Ben Reser <ben@reser.org> writes:
> On Wed, Jul 21, 2004 at 04:06:36PM -0500, kfogel@collab.net wrote:
> > No, we didn't get the idea of properties from DAV. We knew we wanted
> > key/value pairs even before we'd heard of DAV. Now we are imposing
> > limitations on the keys, because of one (out of three) RA protocols.
>
> Well I didn't set the limitations. juliafoad added it in r7528.
Oh, I'm not blaming you at all. Just correcting the misimpression
that our properties were meant to be DAV-restricted from the beginning
(and adding in some unnecessary griping, I'll admit, but that's not
directed at you).
> Do we really want to go down paths like this? It sounds really really
> ugly. And for what? How many people have asked for property names to
> be able to support slashes? So far we've had one complaint on IRC
> because he was trying to change a property that SVN::Mirror set. As
> ghudson is fond of saying I don't think it's worth the complexity to
> solve until it proves to be a problem.
>
> And this isn't a problem. The restriction on the names has been in
> there for nearly a year and hardly anyone has noticed or complained.
> How difficult is it to pick another name in the valid namespace? Use -
> or . or _ instead of /.
>
> Further, your suggested solution is a totally drive by suggestion. How
> exactly are you going to quote it? You could use base64, but jeez how
> ugly. Can't use URI encoding because % isn't a valid character in XML
> element names. You could make up your own encoding scheme, but again
> how ugly.
Hey, now :-). Neglecting to specify the encoding scheme doesn't make
it a drive-by suggestion. Obviously we *can* encode data safely,
using whatever minimal set of characters we're allowed as long as
there are at least two distinct characters available.
I'm not denying the ugliness of the solution, any more than of the
problem that motivates it.

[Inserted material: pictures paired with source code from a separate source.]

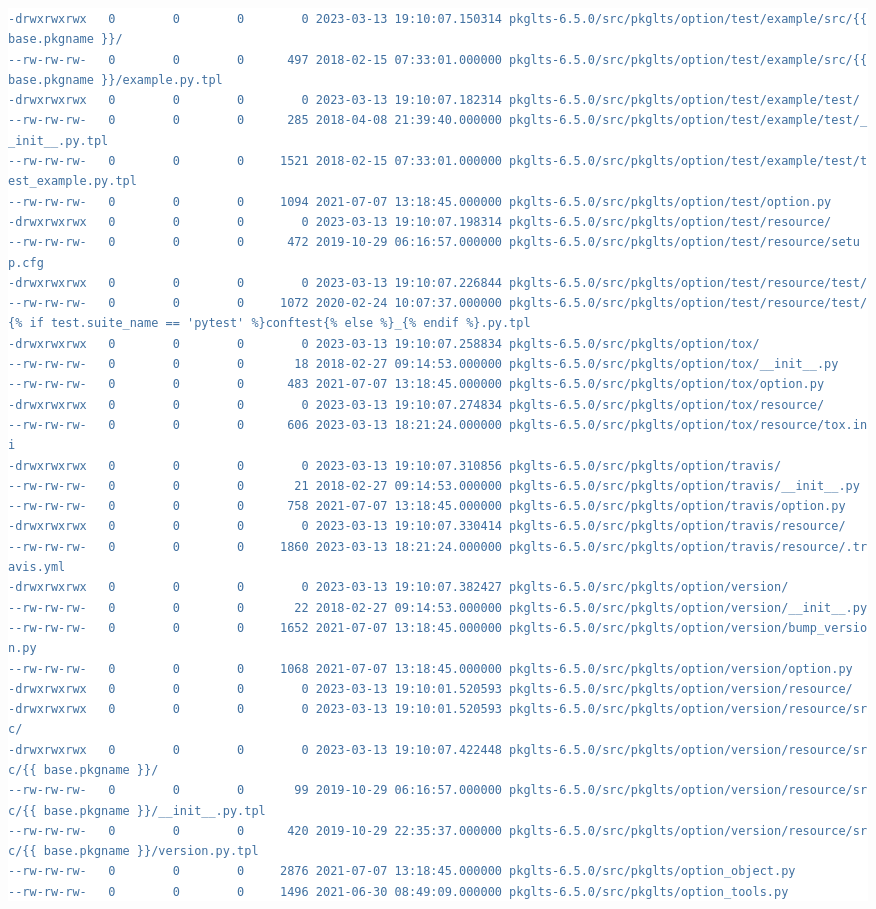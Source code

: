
 ```diff
-drwxrwxrwx   0        0        0        0 2023-03-13 19:10:07.150314 pkglts-6.5.0/src/pkglts/option/test/example/src/{{ base.pkgname }}/
--rw-rw-rw-   0        0        0      497 2018-02-15 07:33:01.000000 pkglts-6.5.0/src/pkglts/option/test/example/src/{{ base.pkgname }}/example.py.tpl
-drwxrwxrwx   0        0        0        0 2023-03-13 19:10:07.182314 pkglts-6.5.0/src/pkglts/option/test/example/test/
--rw-rw-rw-   0        0        0      285 2018-04-08 21:39:40.000000 pkglts-6.5.0/src/pkglts/option/test/example/test/__init__.py.tpl
--rw-rw-rw-   0        0        0     1521 2018-02-15 07:33:01.000000 pkglts-6.5.0/src/pkglts/option/test/example/test/test_example.py.tpl
--rw-rw-rw-   0        0        0     1094 2021-07-07 13:18:45.000000 pkglts-6.5.0/src/pkglts/option/test/option.py
-drwxrwxrwx   0        0        0        0 2023-03-13 19:10:07.198314 pkglts-6.5.0/src/pkglts/option/test/resource/
--rw-rw-rw-   0        0        0      472 2019-10-29 06:16:57.000000 pkglts-6.5.0/src/pkglts/option/test/resource/setup.cfg
-drwxrwxrwx   0        0        0        0 2023-03-13 19:10:07.226844 pkglts-6.5.0/src/pkglts/option/test/resource/test/
--rw-rw-rw-   0        0        0     1072 2020-02-24 10:07:37.000000 pkglts-6.5.0/src/pkglts/option/test/resource/test/{% if test.suite_name == 'pytest' %}conftest{% else %}_{% endif %}.py.tpl
-drwxrwxrwx   0        0        0        0 2023-03-13 19:10:07.258834 pkglts-6.5.0/src/pkglts/option/tox/
--rw-rw-rw-   0        0        0       18 2018-02-27 09:14:53.000000 pkglts-6.5.0/src/pkglts/option/tox/__init__.py
--rw-rw-rw-   0        0        0      483 2021-07-07 13:18:45.000000 pkglts-6.5.0/src/pkglts/option/tox/option.py
-drwxrwxrwx   0        0        0        0 2023-03-13 19:10:07.274834 pkglts-6.5.0/src/pkglts/option/tox/resource/
--rw-rw-rw-   0        0        0      606 2023-03-13 18:21:24.000000 pkglts-6.5.0/src/pkglts/option/tox/resource/tox.ini
-drwxrwxrwx   0        0        0        0 2023-03-13 19:10:07.310856 pkglts-6.5.0/src/pkglts/option/travis/
--rw-rw-rw-   0        0        0       21 2018-02-27 09:14:53.000000 pkglts-6.5.0/src/pkglts/option/travis/__init__.py
--rw-rw-rw-   0        0        0      758 2021-07-07 13:18:45.000000 pkglts-6.5.0/src/pkglts/option/travis/option.py
-drwxrwxrwx   0        0        0        0 2023-03-13 19:10:07.330414 pkglts-6.5.0/src/pkglts/option/travis/resource/
--rw-rw-rw-   0        0        0     1860 2023-03-13 18:21:24.000000 pkglts-6.5.0/src/pkglts/option/travis/resource/.travis.yml
-drwxrwxrwx   0        0        0        0 2023-03-13 19:10:07.382427 pkglts-6.5.0/src/pkglts/option/version/
--rw-rw-rw-   0        0        0       22 2018-02-27 09:14:53.000000 pkglts-6.5.0/src/pkglts/option/version/__init__.py
--rw-rw-rw-   0        0        0     1652 2021-07-07 13:18:45.000000 pkglts-6.5.0/src/pkglts/option/version/bump_version.py
--rw-rw-rw-   0        0        0     1068 2021-07-07 13:18:45.000000 pkglts-6.5.0/src/pkglts/option/version/option.py
-drwxrwxrwx   0        0        0        0 2023-03-13 19:10:01.520593 pkglts-6.5.0/src/pkglts/option/version/resource/
-drwxrwxrwx   0        0        0        0 2023-03-13 19:10:01.520593 pkglts-6.5.0/src/pkglts/option/version/resource/src/
-drwxrwxrwx   0        0        0        0 2023-03-13 19:10:07.422448 pkglts-6.5.0/src/pkglts/option/version/resource/src/{{ base.pkgname }}/
--rw-rw-rw-   0        0        0       99 2019-10-29 06:16:57.000000 pkglts-6.5.0/src/pkglts/option/version/resource/src/{{ base.pkgname }}/__init__.py.tpl
--rw-rw-rw-   0        0        0      420 2019-10-29 22:35:37.000000 pkglts-6.5.0/src/pkglts/option/version/resource/src/{{ base.pkgname }}/version.py.tpl
--rw-rw-rw-   0        0        0     2876 2021-07-07 13:18:45.000000 pkglts-6.5.0/src/pkglts/option_object.py
--rw-rw-rw-   0        0        0     1496 2021-06-30 08:49:09.000000 pkglts-6.5.0/src/pkglts/option_tools.py
```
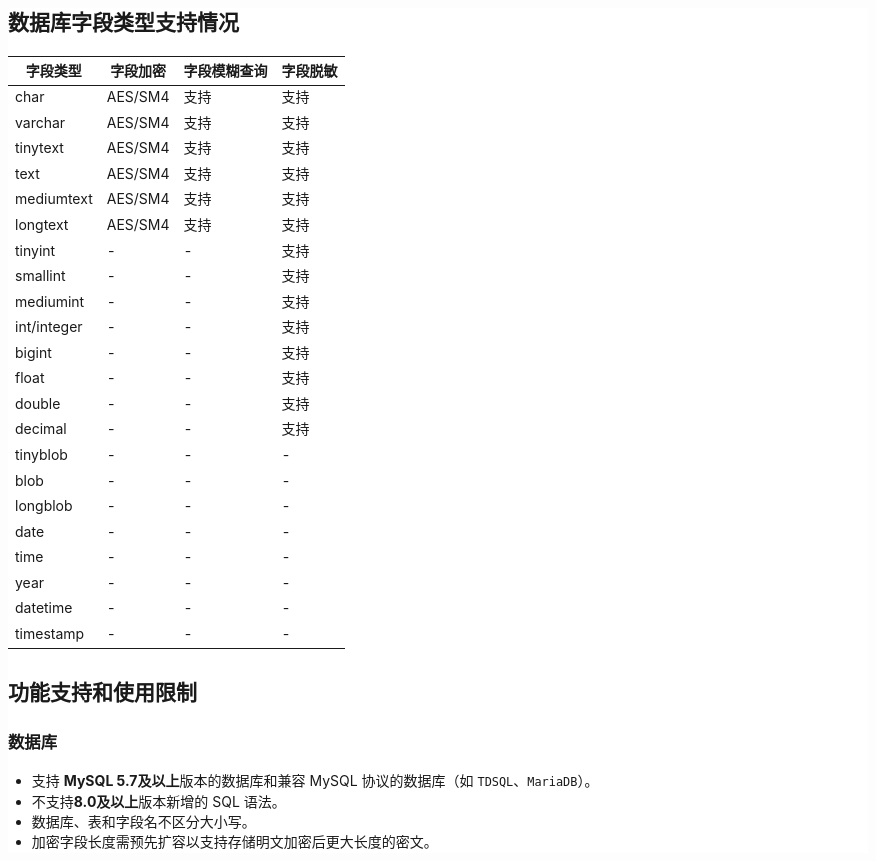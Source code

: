 ## 数据库字段类型支持情况

| 字段类型     | 字段加密  | 字段模糊查询 | 字段脱敏 |
| ----------- | ------- | ------- | ------- |
| char        | AES/SM4 |支持      | 支持    |
| varchar     | AES/SM4 |支持      | 支持    | 
| tinytext    | AES/SM4 |支持      | 支持    |
| text        | AES/SM4 |支持      | 支持    |
| mediumtext  | AES/SM4 |支持      | 支持    |
| longtext    | AES/SM4 |支持      | 支持    |
| tinyint     | -       | -       | 支持    |
| smallint    | -       | -       | 支持    |
| mediumint   | -       | -       | 支持    |
| int/integer | -       | -       | 支持    |
| bigint      | -       | -       | 支持    |
| float       | -       | -       | 支持    |
| double      | -       | -       | 支持    |
| decimal     | -       | -       | 支持    |
| tinyblob    | -       | -       | -      |
| blob        | -       | -       | -      |
| longblob    | -       | -       | -      |
| date        | -       | -       | -      |
| time        | -       | -       | -      |
| year        | -       | -       | -      |
| datetime    | -       | -       | -      |
| timestamp   | -       | -       | -      |


## 功能支持和使用限制
### 数据库

- 支持 **MySQL 5.7及以上**版本的数据库和兼容 MySQL 协议的数据库（如 `TDSQL`、`MariaDB`）。
- 不支持**8.0及以上**版本新增的 SQL 语法。
- 数据库、表和字段名不区分大小写。
- 加密字段长度需预先扩容以支持存储明文加密后更大长度的密文。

But there's a lot of room between
"ready-to-publish RFC spec" and "drive-by suggestion". If we insisted
that every proposal made on this list be a complete and
ready-to-implement specification, we'd never have gotten a lot of the
features and bugfixes we have today. Leave some room for discussion,
please.
You can disagree with a proposal on technical or aesthetic grounds,
without libeling it as "drive-by".
> The only other option is to use another special namespace where you
> place all the of the name in the xmlns URI (which of course is URI
> encoded) and then decode that and throw away the element name, e.g.:
>
> <P:customprop
> xmlns="http://subversion.tigris.org/xmlns/encoded/foo/bar%20whatever">
>
> But ohh we did something really silly and we barf in the old clients if
> they see a namespace they don't know about. Whoops can't do that.
>
> What about putting them in the existing namespace won't that work?
>
> <P:customprop
> xmlns="http://subversion.tigris.org/xmlns/svn/quoted-propname/foo/bar%20whatever">
>
> Oops that won't work either. Old clients will once again think it's a
> different namespace. And even if it did work they'd think there were
> gobs of properties named "customprop".
>
> So why don't we do the xmlns trick I showed above and make servers and
> clients negotiate if they know about it. What a great idea. Except DAV
> is stateless. We have the OPTIONS method. But we don't always call it
> and the only way we have of putting flags in it is also really ugly.
>
> We could try the new way and if it fails fallback on the old way. But
> we do dozens of PROPFINDs in some operations and that could
> significantly increase our round trips against old servers.
>
> There is no way to do this that is reasonably backwards compatable and
> elegent. Believe me I tried. I finally gave up and worked around the
> colon issue.
Yeah, but wait a sec.
You just proposed, and tossed, three solutions based on namespaces.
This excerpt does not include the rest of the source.